I've been programming "professionally" (getting paid for it lol) in C++ for a bit over two years now, I really like this horrible language because every single day I learn something and I never stop feeling like a beginner, when you said you look at code of programmer 10 times better than you I realized I am indeed a beginner still lol, amazing channel my dude and amazing work.
Hey at least you can admit it's a horrible language ;)
You like that feeling, try Rust. Thing I like about Rust is getting away from garbage collection entirely.
you should learn about the difference of , and . ;)
man this was so overkill for what you're planning to achieve.
and i mean this in a good way. i honestly admire the sheer amount of willpower to sit thru this, learn the inner workings of the how the language works. i thinks its great what you're doing and you should keep doing this. if you were able to reach this level of divinity in c++ in just 7 month, i cant even imagine what you'll do in couple of years.
Serialization by reflection is only cool on paper in my experience because it adds a big headache on top of the already existing headache that is migration / data layout changes between versions. thats why i prefer explicit serialization amd for the reflection part i usually just use an enum based type registry.
I love GRPC serialisation. For me there is no other serialisation anymore
I use std::any inputs to a single `serialize()` function and a gigantic switch case. Works pretty well, and is fairly readable, if a bit long.
Don't forget that if you incorporate a library that is GPL (even v2) and distribute it (freely or commercially) you need to make available to the end user any change you made to the source code.
Wrong, only the original source would be under GPL. This is why many companies are able to use GPL’d code with their stuff strapped on top.. it doesn’t make the whole file GPL’d. Would have to make the original GPL’d code available upon request though.
I appreciate that you aren't afraid to show the technical side of game development, and really try to explain your code. I think too many tech related channels really try to hide it.
He also shows the extreme end of the technical side.
I salute this level of insanity! My solution to this was just to store the game state in a single struct and then I can do a single file read or write to save or load. I really wish C++ would add reflection, every now and then I want to do something that turns out to be completely impossible.
This is my exact thought on how to do saves, setup a file to write the save data to on exit by calling a function to write the save information
This was the magic behind Warcraft's save system. Most games had really long load and save times back then (and today, _especially_ if you account for the difference in drive speeds); Warcraft instead had the game state as a single contiguous state in memory that could easily be read or written in a single block. Unfortunately, for Starcraft, they decided to switch to C++... :D
It's especially funny when you consider that many game design patterns today lend themselves pretty handily to this approach - coming back to the good old "keep data separate from logic".

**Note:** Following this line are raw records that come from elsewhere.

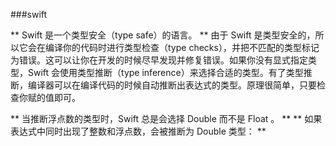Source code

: ###swift 

** Swift 是一个类型安全（type safe）的语言。 **
由于 Swift 是类型安全的，所以它会在编译你的代码时进行类型检查（type checks），并把不匹配的类型标记为错误。这可以让你在开发的时候尽早发现并修复错误。如果你没有显式指定类型，Swift 会使用类型推断（type inference）来选择合适的类型。有了类型推断，编译器可以在编译代码的时候自动推断出表达式的类型。原理很简单，只要检查你赋的值即可。

** 当推断浮点数的类型时，Swift 总是会选择 Double 而不是 Float 。 **
** 如果表达式中同时出现了整数和浮点数，会被推断为 Double 类型： **
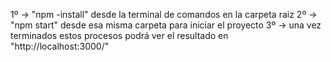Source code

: 1º -> "npm -install" desde la terminal de comandos en la carpeta raiz
2º -> "npm start" desde esa misma carpeta para iniciar el proyecto
3º -> una vez terminados estos procesos podrá ver el resultado en "http://localhost:3000/"
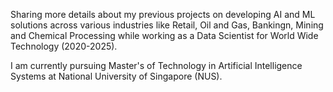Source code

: 
Sharing more details about my previous projects on developing AI and ML solutions across various industries like Retail, Oil and Gas, Bankingn, Mining and Chemical Processing while working as a Data Scientist for World Wide Technology (2020-2025).

I am currently pursuing Master's of Technology in Artificial Intelligence Systems at National University of Singapore (NUS).
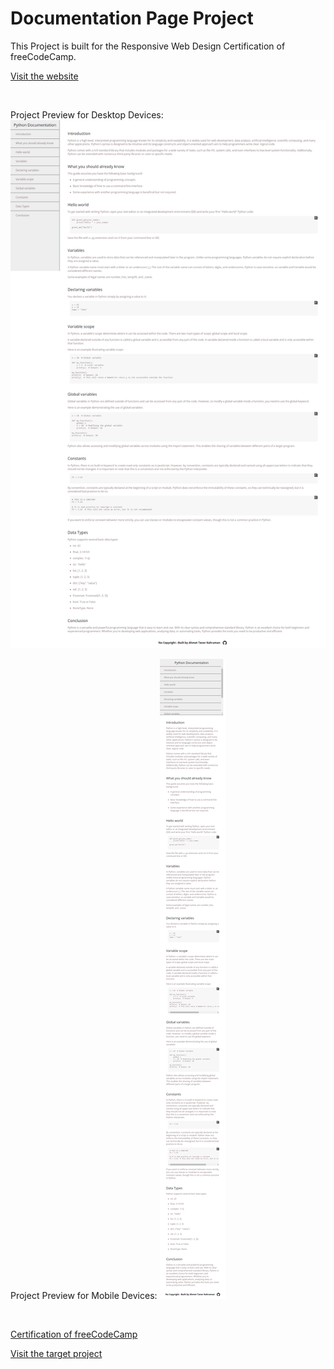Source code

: # Documentation Page Project

This Project is built for the Responsive Web Design Certification of freeCodeCamp.

[Visit the website](https://kahramanprojects.pythonanywhere.com/documentation-page)

<br>

Project Preview for Desktop Devices:
![Page Preview](assets/page_preview_desktop.png)



Project Preview for Mobile Devices:
![Page Preview](assets/page_preview_mobile.png)

<br>

[Certification of freeCodeCamp](hhttps://www.freecodecamp.org/learn/2022/responsive-web-design/build-a-technical-documentation-page-project/build-a-technical-documentation-page)

[Visit the target project](https://technical-documentation-page.freecodecamp.rocks/)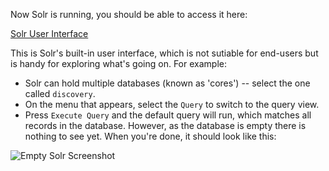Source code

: Now Solr is running, you should be able to access it here:

<div class="center-align">
    <a class="btn-small" href="https://[[HOST_SUBDOMAIN]]-8983-[[KATACODA_HOST]].environments.katacoda.com/)">Solr User Interface</a>
</div>

This is Solr's built-in user interface, which is not sutiable for end-users but is handy for exploring what's going on. For example:

* Solr can hold multiple databases (known as 'cores') -- select the one called `discovery`.
* On the menu that appears, select the `Query` to switch to the query view.
* Press `Execute Query` and the default query will run, which matches all records in the database. However, as the database is empty there is nothing to see yet. When you're done, it should look like this:

<style>
.content img {
	max-width: 250px;
    margin: 0 auto;
    display: block;
}
</style>

![Empty Solr Screenshot](https://raw.githubusercontent.com/ukwa/katacoda-scenarios/master/webarchive-discovery-introduction/images/solr-ui-query-empty.png "Empty Solr Screenshot")
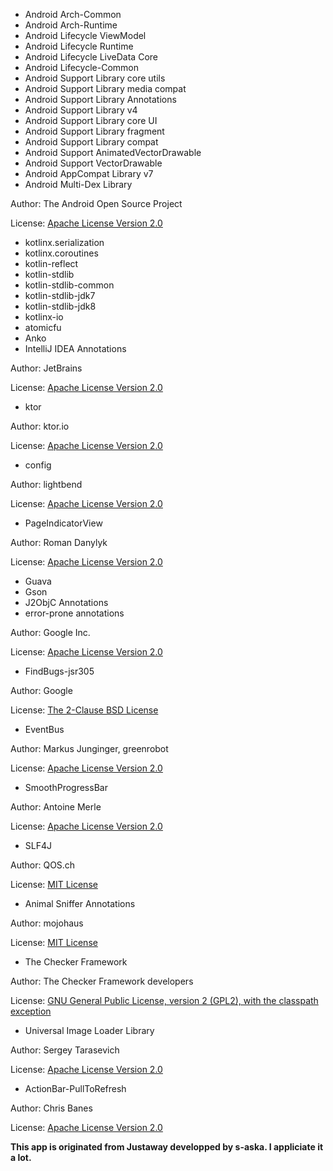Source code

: * Android Arch-Common
* Android Arch-Runtime
* Android Lifecycle ViewModel
* Android Lifecycle Runtime
* Android Lifecycle LiveData Core
* Android Lifecycle-Common
* Android Support Library core utils
* Android Support Library media compat
* Android Support Library Annotations
* Android Support Library v4
* Android Support Library core UI
* Android Support Library fragment
* Android Support Library compat
* Android Support AnimatedVectorDrawable
* Android Support VectorDrawable
* Android AppCompat Library v7
* Android Multi-Dex Library

Author: The Android Open Source Project

License: [Apache License Version 2.0](http://www.apache.org/licenses/LICENSE-2.0.txt)

* kotlinx.serialization
* kotlinx.coroutines
* kotlin-reflect
* kotlin-stdlib
* kotlin-stdlib-common
* kotlin-stdlib-jdk7
* kotlin-stdlib-jdk8
* kotlinx-io
* atomicfu
* Anko
* IntelliJ IDEA Annotations

Author: JetBrains

License: [Apache License Version 2.0](http://www.apache.org/licenses/LICENSE-2.0.txt)

* ktor

Author: ktor.io

License: [Apache License Version 2.0](http://www.apache.org/licenses/LICENSE-2.0.txt)

* config

Author: lightbend

License: [Apache License Version 2.0](http://www.apache.org/licenses/LICENSE-2.0.txt)

* PageIndicatorView

Author: Roman Danylyk

License: [Apache License Version 2.0](http://www.apache.org/licenses/LICENSE-2.0.txt)

* Guava
* Gson
* J2ObjC Annotations
* error-prone annotations

Author: Google Inc.

License: [Apache License Version 2.0](http://www.apache.org/licenses/LICENSE-2.0.txt)

* FindBugs-jsr305

Author: Google

License: [The 2-Clause BSD License](https://opensource.org/licenses/bsd-license.php)

* EventBus

Author: Markus Junginger, greenrobot

License: [Apache License Version 2.0](http://www.apache.org/licenses/LICENSE-2.0.txt)

* SmoothProgressBar

Author: Antoine Merle

License: [Apache License Version 2.0](http://www.apache.org/licenses/LICENSE-2.0.txt)

* SLF4J

Author: QOS.ch

License: [MIT License](https://opensource.org/licenses/mit-license.php)

* Animal Sniffer Annotations

Author: mojohaus

License: [MIT License](https://opensource.org/licenses/mit-license.php)

* The Checker Framework

Author: The Checker Framework developers

License: [GNU General Public
License, version 2 (GPL2), with the classpath exception](https://www.gnu.org/licenses/old-licenses/gpl-2.0.html.en)

* Universal Image Loader Library

Author: Sergey Tarasevich

License: [Apache License Version 2.0](http://www.apache.org/licenses/LICENSE-2.0.txt)

* ActionBar-PullToRefresh

Author: Chris Banes

License: [Apache License Version 2.0](http://www.apache.org/licenses/LICENSE-2.0.txt)


**This app is originated from Justaway developped by s-aska. I appliciate it a lot.**
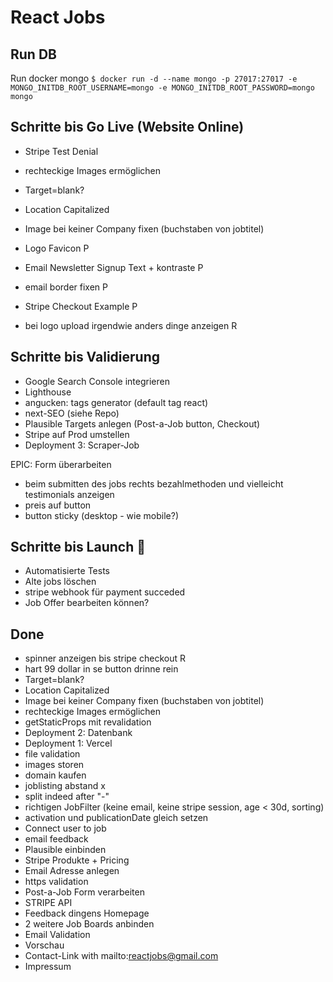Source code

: # React Jobs

## Run DB

Run docker mongo
`$ docker run -d --name mongo -p 27017:27017 -e MONGO_INITDB_ROOT_USERNAME=mongo -e MONGO_INITDB_ROOT_PASSWORD=mongo mongo`

## Schritte bis Go Live (Website Online)

- Stripe Test Denial

- rechteckige Images ermöglichen
- Target=blank?
- Location Capitalized
- Image bei keiner Company fixen (buchstaben von jobtitel)
- Logo Favicon P
- Email Newsletter Signup Text + kontraste P
- email border fixen P
- Stripe Checkout Example P

- bei logo upload irgendwie anders dinge anzeigen R

## Schritte bis Validierung

- Google Search Console integrieren
- Lighthouse
- angucken: tags generator (default tag react)
- next-SEO (siehe Repo)
- Plausible Targets anlegen (Post-a-Job button, Checkout)
- Stripe auf Prod umstellen
- Deployment 3: Scraper-Job

EPIC: Form überarbeiten

- beim submitten des jobs rechts bezahlmethoden und vielleicht testimonials anzeigen
- preis auf button
- button sticky (desktop - wie mobile?)

## Schritte bis Launch 🚀

- Automatisierte Tests
- Alte jobs löschen
- stripe webhook für payment succeded
- Job Offer bearbeiten können?

## Done

- spinner anzeigen bis stripe checkout R
- hart 99 dollar in se button drinne rein
- Target=blank?
- Location Capitalized
- Image bei keiner Company fixen (buchstaben von jobtitel)
- rechteckige Images ermöglichen
- getStaticProps mit revalidation
- Deployment 2: Datenbank
- Deployment 1: Vercel
- file validation
- images storen
- domain kaufen
- joblisting abstand x
- split indeed after "-"
- richtigen JobFilter (keine email, keine stripe session, age < 30d, sorting)
- activation und publicationDate gleich setzen
- Connect user to job
- email feedback
- Plausible einbinden
- Stripe Produkte + Pricing
- Email Adresse anlegen
- https validation
- Post-a-Job Form verarbeiten
- STRIPE API
- Feedback dingens Homepage
- 2 weitere Job Boards anbinden
- Email Validation
- Vorschau
- Contact-Link with mailto:reactjobs@gmail.com
- Impressum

@@LuaanTi It's not like you couldn't do it the C way just because you're using C++... (unless you're relying on a parser, but you guys are talking about the total opposite solution).
@@zvxcvxcz It's a bit of a problem if you're using inheritance (and pointers, which Warcraft avoided). Starcraft had to deal with the same problem and they ended up having to remap all the pointers before each save and after each load - which was of course _very_ slow and error prone. Starcraft was buggy as hell :D
Of course, you _can_ use as little C++ as possible. And you can still separate data from code in C++. It's just that C++ was kind of built on the exact opposite mindset.
@@LuaanTi That works as long as you don't try to transfer data between architectures. Granted, nowadays many/most PC (not necessarily Windows, just non-console) games are built for x86, including on Mac, but if that save file was copied to, say, an older Mac system, suddenly all your multibyte values are gibberish.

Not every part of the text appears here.